Lúcio Flávio Pinto
Amanhã completam-se 15 anos da privatização da Companhia Vale do
Rio Doce. Datas como esta nada significam se não forem a oportunidade
para examinar os acontecimentos de uma perspectiva histórica. Com o
auxílio do tempo, podemos ver o que antes não percebíamos e minimizar o
que, na época considerado importante, se revelou, pelo desgaste da vida,
irrelevante, poeira luminosa que fica para trás, desaparecendo. Ilusão
ou fantasia. Miragem.
Não há dúvida que a Vale tem peso muito maior hoje do que tinha em 6 de maio de 1997. Sua estrutura continua a ser a de uma empresa do Estado. Os que a criaram, em 1942, durante a Segunda Guerra Mundial, a conceberam não só como uma mineradora. Queriam que fosse uma agência de desenvolvimento. Devia desenvolver o vale onde atuava, o do rio Doce (que ainda era então quase um paraíso natural), entre Minas Gerais, onde estava a primeira mina que lavrou, e o Espírito Santo, local do porto por onde passou a exportar, alcançado pela ferrovia que construiu entre os dois pontos, a Vitória-Minas.

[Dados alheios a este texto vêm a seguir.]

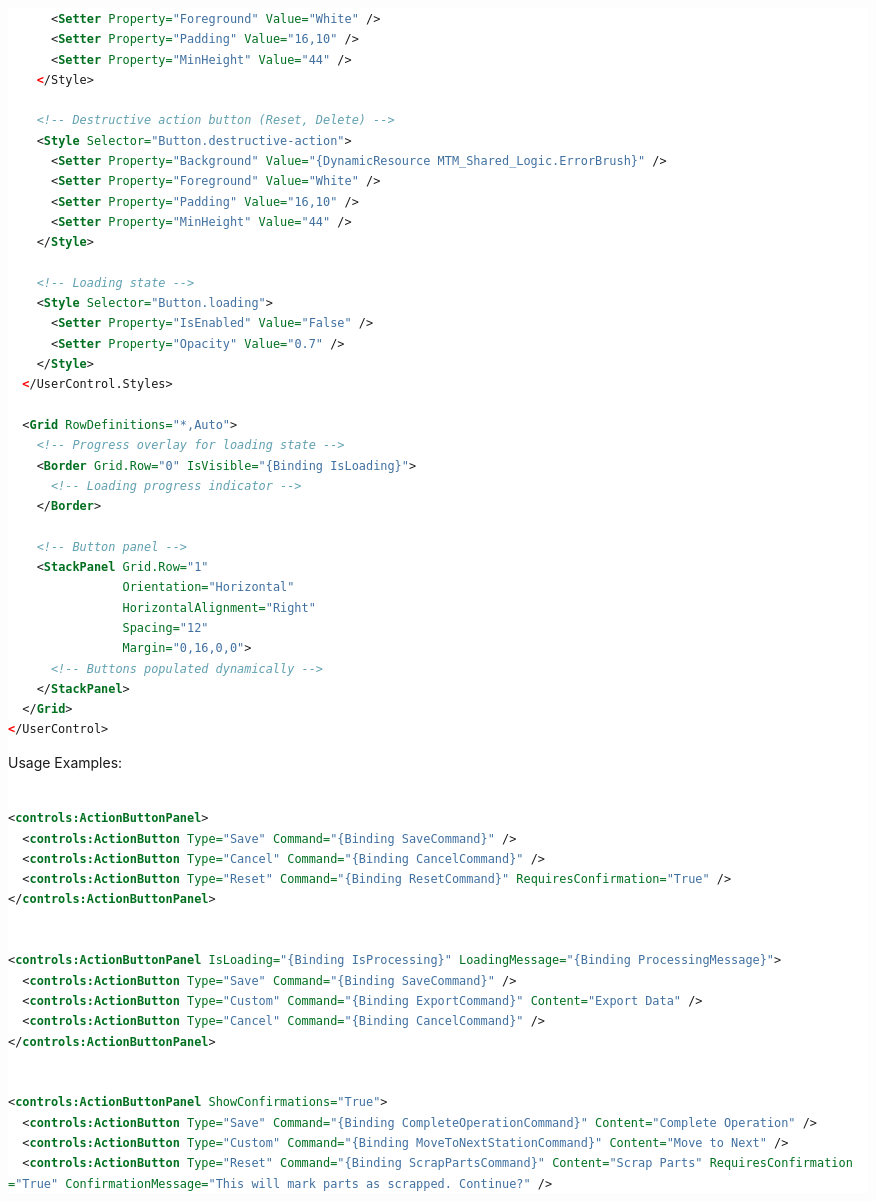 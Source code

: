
 ```xml
      <Setter Property="Foreground" Value="White" />
      <Setter Property="Padding" Value="16,10" />
      <Setter Property="MinHeight" Value="44" />
    </Style>
    
    <!-- Destructive action button (Reset, Delete) -->
    <Style Selector="Button.destructive-action">
      <Setter Property="Background" Value="{DynamicResource MTM_Shared_Logic.ErrorBrush}" />
      <Setter Property="Foreground" Value="White" />
      <Setter Property="Padding" Value="16,10" />
      <Setter Property="MinHeight" Value="44" />
    </Style>
    
    <!-- Loading state -->
    <Style Selector="Button.loading">
      <Setter Property="IsEnabled" Value="False" />
      <Setter Property="Opacity" Value="0.7" />
    </Style>
  </UserControl.Styles>

  <Grid RowDefinitions="*,Auto">
    <!-- Progress overlay for loading state -->
    <Border Grid.Row="0" IsVisible="{Binding IsLoading}">
      <!-- Loading progress indicator -->
    </Border>
    
    <!-- Button panel -->
    <StackPanel Grid.Row="1" 
                Orientation="Horizontal" 
                HorizontalAlignment="Right" 
                Spacing="12" 
                Margin="0,16,0,0">
      <!-- Buttons populated dynamically -->
    </StackPanel>
  </Grid>
</UserControl>
```

Usage Examples:
```xml

<controls:ActionButtonPanel>
  <controls:ActionButton Type="Save" Command="{Binding SaveCommand}" />
  <controls:ActionButton Type="Cancel" Command="{Binding CancelCommand}" />
  <controls:ActionButton Type="Reset" Command="{Binding ResetCommand}" RequiresConfirmation="True" />
</controls:ActionButtonPanel>


<controls:ActionButtonPanel IsLoading="{Binding IsProcessing}" LoadingMessage="{Binding ProcessingMessage}">
  <controls:ActionButton Type="Save" Command="{Binding SaveCommand}" />
  <controls:ActionButton Type="Custom" Command="{Binding ExportCommand}" Content="Export Data" />
  <controls:ActionButton Type="Cancel" Command="{Binding CancelCommand}" />
</controls:ActionButtonPanel>


<controls:ActionButtonPanel ShowConfirmations="True">
  <controls:ActionButton Type="Save" Command="{Binding CompleteOperationCommand}" Content="Complete Operation" />
  <controls:ActionButton Type="Custom" Command="{Binding MoveToNextStationCommand}" Content="Move to Next" />
  <controls:ActionButton Type="Reset" Command="{Binding ScrapPartsCommand}" Content="Scrap Parts" RequiresConfirmation="True" ConfirmationMessage="This will mark parts as scrapped. Continue?" />
```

Sua estrutura de agência de desenvolvimento persiste. Não há outra forma de definir uma organização que dispõe de três grandes ferrovias, de dois portos privativos pelos quais transita o maior volume de bens exportados pelo Brasil (e dos maiores do mundo), de uma empresa de cabotagem e outra de navegação, das maiores minas do país e do maior volume de concessões minerais em todo subsolo nacional.
Todo esse conjunto logístico,operacional e produtivo tem como meta prioritária a drenagem de recursos nacionais para o exterior. Não só para terceiros, mas para as empresas que a própria Vale comprou e opera nos cinco continentes. Tornou-se, de fato, a primeira multinacional (e a maior) brasileira.
Em 2005 realizou a maior operação de aquisição feita até hoje por uma empresa latino-americana, ao pagar 18 bilhões de dólares para a Inco, a multinacional canadense que é a segunda maior produtora de níquel do planeta e dona das maiores jazidas desse minério. Um negócio que só se tornou possível pelo fenomenal fluxo de caixa da companhia. Mas também pela elevação do seu endividamento a um patamar preocupante.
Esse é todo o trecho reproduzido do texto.